Collected data
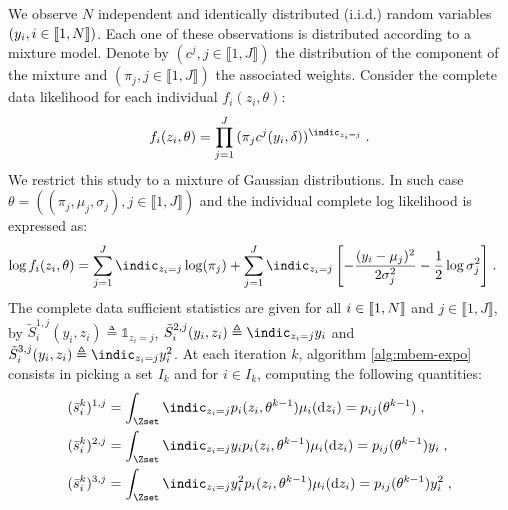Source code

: \clearpage 
\begin{exmp}
We observe $N$ independent and identically distributed (i.i.d.) random variables $ (y_i, i \in \llbracket1,N\rrbracket)$. Each one of these observations is distributed according to a mixture model. Denote by $(c^j, j \in \llbracket 1, J \rrbracket)$ the distribution of the component of the mixture and $(\pi_j, j \in \llbracket 1, J \rrbracket)$ the associated weights. Consider the complete data likelihood for each individual $f_i( z_i, \theta)$:
\begin{align} \label{eq1}
f_i( z_i, \theta) = \prod_{j=1}^{J}{(\pi_j c^j(y_i,\delta))^{\indic_{z_i=j}}}\eqs.
\end{align}
We restrict this study to a mixture of Gaussian distributions. In such case $\theta = ((\pi_j, \mu_j, \sigma_j), j \in \llbracket 1, J \rrbracket)$ and the individual complete log likelihood is expressed as:
\begin{align}
\log f_i( z_i, \theta) & = \sum_{j=1}^{J}{\indic_{z_i=j}\log(\pi_j)} + \sum_{j=1}^{J}{\indic_{z_i=j}\left[-\frac{(y_i - \mu_j)^2}{2\sigma^2_j} - \frac{1}{2}\log \sigma^2_j\right]}\eqs.
\end{align}
The complete data sufficient statistics are given for all $i \in \llbracket1,N\rrbracket$ and $j \in \llbracket1,J\rrbracket$, by $\tilde{S}_i^{1,j}(y_i,z_i) \triangleq \mathbb{1}_{z_i=j}$, $\tilde{S}_i^{2,j}(y_i,z_i) \triangleq \indic_{z_i=j}y_i$ and $\tilde{S}_i^{3,j}(y_i,z_i) \triangleq \indic_{z_i=j}y_i^2$.
At each iteration $k$, algorithm \ref{alg:mbem-expo} consists in picking a set $I_k$ and for $i \in I_k$, computing the following quantities:
\begin{align}
& (\bar{s}_i^k)^{1,j} = \int_{\Zset}{\indic_{z_i=j}p_i(z_i,\theta^{k-1}) \mu_i(\dz_i)} = p_{ij}(\theta^{k-1})\eqs,\\
& (\bar{s}_i^k)^{2,j} = \int_{\Zset}{\indic_{z_i=j}y_ip_i(z_i,\theta^{k-1}) \mu_i(\dz_i)} = p_{ij}(\theta^{k-1})y_i\eqs,\\
& (\bar{s}_i^k)^{3,j} = \int_{\Zset}{\indic_{z_i=j}y_i^2p_i(z_i,\theta^{k-1}) \mu_i(\dz_i)} = p_{ij}(\theta^{k-1})y_i^2\eqs,
\end{align}

\end{exmp}

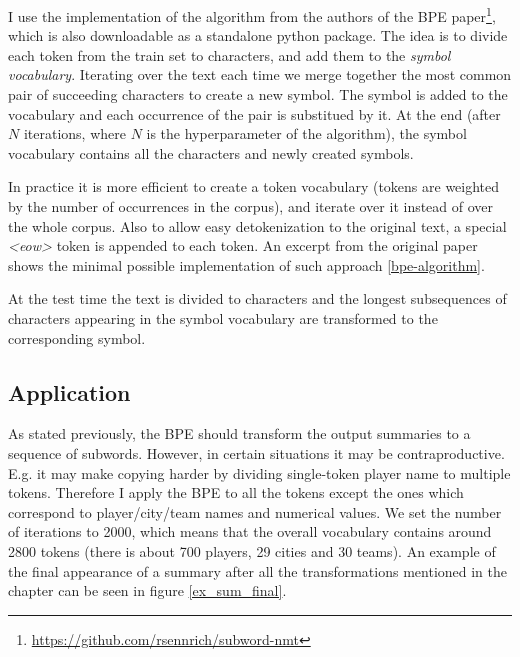 I use the implementation of the algorithm from the authors of the BPE paper\footnote{\url{https://github.com/rsennrich/subword-nmt}}, which is also downloadable as a standalone python package. The idea is to divide each token from the train set to characters, and add them to the \emph{symbol vocabulary}. Iterating over the text each time we merge together the most common pair of succeeding characters to create a new symbol. The symbol is added to the vocabulary and each occurrence of the pair is substitued by it. At the end (after $N$ iterations, where $N$ is the hyperparameter of the algorithm), the symbol vocabulary contains all the characters and newly created symbols.

In practice it is more efficient to create a token vocabulary (tokens are weigh\-ted by the number of occurrences in the corpus), and iterate over it instead of over the whole corpus. Also to allow easy detokenization to the original text, a special \emph{\textless eow\textgreater} token is appended to each token. An excerpt from the original paper shows the minimal possible implementation of such approach \ref{bpe-algorithm}.

At the test time the text is divided to characters and the longest subsequences of characters appearing in the symbol vocabulary are transformed to the corresponding symbol.

\subsection{Application}

As stated previously, the BPE should transform the output summaries to a sequence of subwords. However, in certain situations it may be contraproductive. E.g. it may make copying harder by dividing single-token player name to multiple tokens. Therefore I apply the BPE to all the tokens except the ones which correspond to player/city/team names and numerical values. We set the number of iterations to 2000, which means that the overall vocabulary contains around 2800 tokens (there is about 700 players, 29 cities and 30 teams). An example of the final appearance of a summary after all the transformations mentioned in the chapter can be seen in figure \ref{ex_sum_final}.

> YOUR TASK: Each entry shown above must be quoted exactly, with its pictures left out.

> ANSWER TO THIS TASK:
Source code

: \clearpage 
\begin{exmp}
We observe $N$ independent and identically distributed (i.i.d.) random variables $ (y_i, i \in \llbracket1,N\rrbracket)$. Each one of these observations is distributed according to a mixture model. Denote by $(c^j, j \in \llbracket 1, J \rrbracket)$ the distribution of the component of the mixture and $(\pi_j, j \in \llbracket 1, J \rrbracket)$ the associated weights. Consider the complete data likelihood for each individual $f_i( z_i, \theta)$:
\begin{align} \label{eq1}
f_i( z_i, \theta) = \prod_{j=1}^{J}{(\pi_j c^j(y_i,\delta))^{\indic_{z_i=j}}}\eqs.
\end{align}
We restrict this study to a mixture of Gaussian distributions. In such case $\theta = ((\pi_j, \mu_j, \sigma_j), j \in \llbracket 1, J \rrbracket)$ and the individual complete log likelihood is expressed as:
\begin{align}
\log f_i( z_i, \theta) & = \sum_{j=1}^{J}{\indic_{z_i=j}\log(\pi_j)} + \sum_{j=1}^{J}{\indic_{z_i=j}\left[-\frac{(y_i - \mu_j)^2}{2\sigma^2_j} - \frac{1}{2}\log \sigma^2_j\right]}\eqs.
\end{align}
The complete data sufficient statistics are given for all $i \in \llbracket1,N\rrbracket$ and $j \in \llbracket1,J\rrbracket$, by $\tilde{S}_i^{1,j}(y_i,z_i) \triangleq \mathbb{1}_{z_i=j}$, $\tilde{S}_i^{2,j}(y_i,z_i) \triangleq \indic_{z_i=j}y_i$ and $\tilde{S}_i^{3,j}(y_i,z_i) \triangleq \indic_{z_i=j}y_i^2$.
At each iteration $k$, algorithm \ref{alg:mbem-expo} consists in picking a set $I_k$ and for $i \in I_k$, computing the following quantities:
\begin{align}
& (\bar{s}_i^k)^{1,j} = \int_{\Zset}{\indic_{z_i=j}p_i(z_i,\theta^{k-1}) \mu_i(\dz_i)} = p_{ij}(\theta^{k-1})\eqs,\\
& (\bar{s}_i^k)^{2,j} = \int_{\Zset}{\indic_{z_i=j}y_ip_i(z_i,\theta^{k-1}) \mu_i(\dz_i)} = p_{ij}(\theta^{k-1})y_i\eqs,\\
& (\bar{s}_i^k)^{3,j} = \int_{\Zset}{\indic_{z_i=j}y_i^2p_i(z_i,\theta^{k-1}) \mu_i(\dz_i)} = p_{ij}(\theta^{k-1})y_i^2\eqs,
\end{align}

\end{exmp}

 I use the implementation of the algorithm from the authors of the BPE paper\footnote{\url{https://github.com/rsennrich/subword-nmt}}, which is also downloadable as a standalone python package. The idea is to divide each token from the train set to characters, and add them to the \emph{symbol vocabulary}. Iterating over the text each time we merge together the most common pair of succeeding characters to create a new symbol. The symbol is added to the vocabulary and each occurrence of the pair is substitued by it. At the end (after $N$ iterations, where $N$ is the hyperparameter of the algorithm), the symbol vocabulary contains all the characters and newly created symbols.

In practice it is more efficient to create a token vocabulary (tokens are weigh\-ted by the number of occurrences in the corpus), and iterate over it instead of over the whole corpus. Also to allow easy detokenization to the original text, a special \emph{\textless eow\textgreater} token is appended to each token. An excerpt from the original paper shows the minimal possible implementation of such approach \ref{bpe-algorithm}.

At the test time the text is divided to characters and the longest subsequences of characters appearing in the symbol vocabulary are transformed to the corresponding symbol.

\subsection{Application}

As stated previously, the BPE should transform the output summaries to a sequence of subwords. However, in certain situations it may be contraproductive. E.g. it may make copying harder by dividing single-token player name to multiple tokens. Therefore I apply the BPE to all the tokens except the ones which correspond to player/city/team names and numerical values. We set the number of iterations to 2000, which means that the overall vocabulary contains around 2800 tokens (there is about 700 players, 29 cities and 30 teams). An example of the final appearance of a summary after all the transformations mentioned in the chapter can be seen in figure \ref{ex_sum_final}.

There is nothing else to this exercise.